Hanif menyebut, persoalan sampah yang tampak sederhana menjadi kompleks karena volumenya yang sangat besar dan minimnya penanganan sistematis. “Seandainya jumlahnya sedikit, sebenarnya sangat sederhana. Cukup dipilah dan dilakukan 3R (reduce, reuse, recycle), mestinya masalah ini bisa berkurang. Tapi ternyata tidak demikian,” ujarnya.

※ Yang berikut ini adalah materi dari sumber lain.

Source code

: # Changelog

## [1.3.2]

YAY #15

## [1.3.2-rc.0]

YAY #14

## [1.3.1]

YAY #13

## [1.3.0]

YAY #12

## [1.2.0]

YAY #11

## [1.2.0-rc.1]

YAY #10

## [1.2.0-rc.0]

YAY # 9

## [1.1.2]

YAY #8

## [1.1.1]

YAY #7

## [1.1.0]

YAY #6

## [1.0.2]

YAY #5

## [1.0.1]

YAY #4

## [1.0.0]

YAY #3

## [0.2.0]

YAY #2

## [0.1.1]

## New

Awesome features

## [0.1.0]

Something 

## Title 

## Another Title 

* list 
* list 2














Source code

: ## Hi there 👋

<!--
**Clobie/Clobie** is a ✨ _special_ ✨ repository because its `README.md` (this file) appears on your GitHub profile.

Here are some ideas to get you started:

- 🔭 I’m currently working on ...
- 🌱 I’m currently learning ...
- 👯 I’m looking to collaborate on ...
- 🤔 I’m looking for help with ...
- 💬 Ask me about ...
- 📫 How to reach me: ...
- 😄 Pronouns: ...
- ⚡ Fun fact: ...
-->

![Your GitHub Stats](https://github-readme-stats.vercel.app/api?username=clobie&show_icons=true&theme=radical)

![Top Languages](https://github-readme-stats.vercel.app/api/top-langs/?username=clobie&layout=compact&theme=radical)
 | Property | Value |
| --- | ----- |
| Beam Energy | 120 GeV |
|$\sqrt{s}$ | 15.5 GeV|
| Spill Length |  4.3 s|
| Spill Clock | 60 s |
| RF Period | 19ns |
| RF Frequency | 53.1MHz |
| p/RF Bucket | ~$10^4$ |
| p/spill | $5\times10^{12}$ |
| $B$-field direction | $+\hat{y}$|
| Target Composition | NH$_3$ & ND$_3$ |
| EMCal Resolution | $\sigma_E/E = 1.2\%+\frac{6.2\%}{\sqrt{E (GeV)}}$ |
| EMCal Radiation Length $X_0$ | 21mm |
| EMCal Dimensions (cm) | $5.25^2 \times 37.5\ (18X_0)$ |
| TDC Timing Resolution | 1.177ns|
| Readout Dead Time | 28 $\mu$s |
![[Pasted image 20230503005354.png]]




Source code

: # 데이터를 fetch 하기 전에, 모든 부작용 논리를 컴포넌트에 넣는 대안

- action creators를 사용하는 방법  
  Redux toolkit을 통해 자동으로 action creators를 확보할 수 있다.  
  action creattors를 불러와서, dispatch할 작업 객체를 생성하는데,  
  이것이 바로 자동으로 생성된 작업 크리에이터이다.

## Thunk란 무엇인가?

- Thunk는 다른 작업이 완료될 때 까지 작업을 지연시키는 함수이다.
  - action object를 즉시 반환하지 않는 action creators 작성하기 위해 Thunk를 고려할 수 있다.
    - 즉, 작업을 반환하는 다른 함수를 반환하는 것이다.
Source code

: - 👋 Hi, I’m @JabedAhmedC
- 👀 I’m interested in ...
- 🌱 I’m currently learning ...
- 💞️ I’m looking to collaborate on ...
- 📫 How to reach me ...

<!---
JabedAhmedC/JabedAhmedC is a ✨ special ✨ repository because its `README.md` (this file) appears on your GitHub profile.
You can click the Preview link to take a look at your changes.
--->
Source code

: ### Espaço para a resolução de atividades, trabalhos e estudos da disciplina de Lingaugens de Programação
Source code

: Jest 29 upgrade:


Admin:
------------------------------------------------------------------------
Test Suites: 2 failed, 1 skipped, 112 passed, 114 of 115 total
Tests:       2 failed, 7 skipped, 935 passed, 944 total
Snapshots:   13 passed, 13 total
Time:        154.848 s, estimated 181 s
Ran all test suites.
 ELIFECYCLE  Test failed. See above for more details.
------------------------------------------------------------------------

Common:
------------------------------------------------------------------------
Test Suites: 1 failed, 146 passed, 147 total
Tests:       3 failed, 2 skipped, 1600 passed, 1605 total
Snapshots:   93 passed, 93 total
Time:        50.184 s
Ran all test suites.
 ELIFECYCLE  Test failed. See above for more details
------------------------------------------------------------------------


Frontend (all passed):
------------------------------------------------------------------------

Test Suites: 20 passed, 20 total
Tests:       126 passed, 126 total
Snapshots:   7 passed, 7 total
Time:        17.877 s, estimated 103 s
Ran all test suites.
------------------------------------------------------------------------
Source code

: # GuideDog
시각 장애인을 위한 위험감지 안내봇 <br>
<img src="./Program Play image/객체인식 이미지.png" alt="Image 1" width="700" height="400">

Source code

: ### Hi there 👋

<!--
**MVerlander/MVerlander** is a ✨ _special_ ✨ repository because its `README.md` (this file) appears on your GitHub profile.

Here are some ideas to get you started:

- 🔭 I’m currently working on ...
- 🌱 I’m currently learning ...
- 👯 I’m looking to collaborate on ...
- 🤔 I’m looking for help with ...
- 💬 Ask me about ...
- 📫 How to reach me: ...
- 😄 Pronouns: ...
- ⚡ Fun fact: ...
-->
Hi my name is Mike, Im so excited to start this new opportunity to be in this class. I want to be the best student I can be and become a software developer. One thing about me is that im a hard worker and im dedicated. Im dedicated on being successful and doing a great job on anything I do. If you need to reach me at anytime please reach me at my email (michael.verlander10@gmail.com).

Ia juga mengkritik praktik open dumping yang masih dominan di banyak daerah, karena berkontribusi besar terhadap pencemaran lingkungan. Untuk itu, Kementerian LHK mengingatkan seluruh kepala daerah—gubernur, bupati, dan wali kota—untuk menaati Undang-Undang Nomor 18 Tahun 2008 tentang Pengelolaan Sampah, dengan potensi sanksi administratif bagi pelanggar.
“Kami telah menempatkan tim pemantau di tiap kabupaten/kota yang akan melakukan kunjungan bulanan. Setiap 10–11 daerah dibina oleh satu direktur, dan dipantau langsung oleh pejabat eselon II,” jelas Hanif.
Sebanyak 514 kabupaten/kota masuk dalam skema pengawasan ini, dengan pengawasan berjenjang hingga tingkat eselon I untuk memastikan laporan lapangan benar-benar sampai ke menteri.
Hanif menekankan bahwa solusi penanganan sampah harus disesuaikan dengan karakteristik regional mengingat keragaman geografis Indonesia. “Kami sangat paham dengan lanskap 17 ribu pulau yang kita tinggali. Penyelesaian sampah tidak bisa disamakan. Berbagai tipikal itu harus dibahas region per region. Di sinilah peran Waste Crisis Center,” tegasnya.
Pusat ini diharapkan menjadi pusat informasi dan inovasi. Meski mengakui infrastruktur saat ini belum ideal, Hanif menegaskan hal itu bukan alasan untuk tidak bertindak.
“Dengan dukungan pakar, kita bisa pecahkan masalah bersama,” ujarnya.
Ia juga menyoroti pentingnya membangun ekonomi sirkular dari pengelolaan sampah. Meski menyadari prosesnya bisa memakan waktu 10 hingga 20 tahun seperti yang dialami negara lain, Hanif ingin Indonesia bergerak lebih cepat dengan tetap realistis.
“Waste Crisis Center akan membantu daerah merumuskan pola penanganan spesifik sesuai dengan tantangan masing-masing,” katanya.
Hanif mendorong partisipasi aktif para pakar dan masyarakat dalam membangun budaya pengelolaan sampah yang berkelanjutan. Ia meyakini pusat ini akan berkontribusi besar terhadap perubahan sistemik.
“Masalah sampah tidak bisa diselesaikan hanya dengan mengandalkan teknologi. Kita butuh perubahan budaya dan kolaborasi seluruh pemangku kepentingan. Transformasi harus dimulai dari perubahan perilaku,” ujarnya.
Hanif mengajak semua pihak untuk memulai perjuangan bersama demi meninggalkan sistem pengelolaan sampah yang lebih baik bagi generasi mendatang.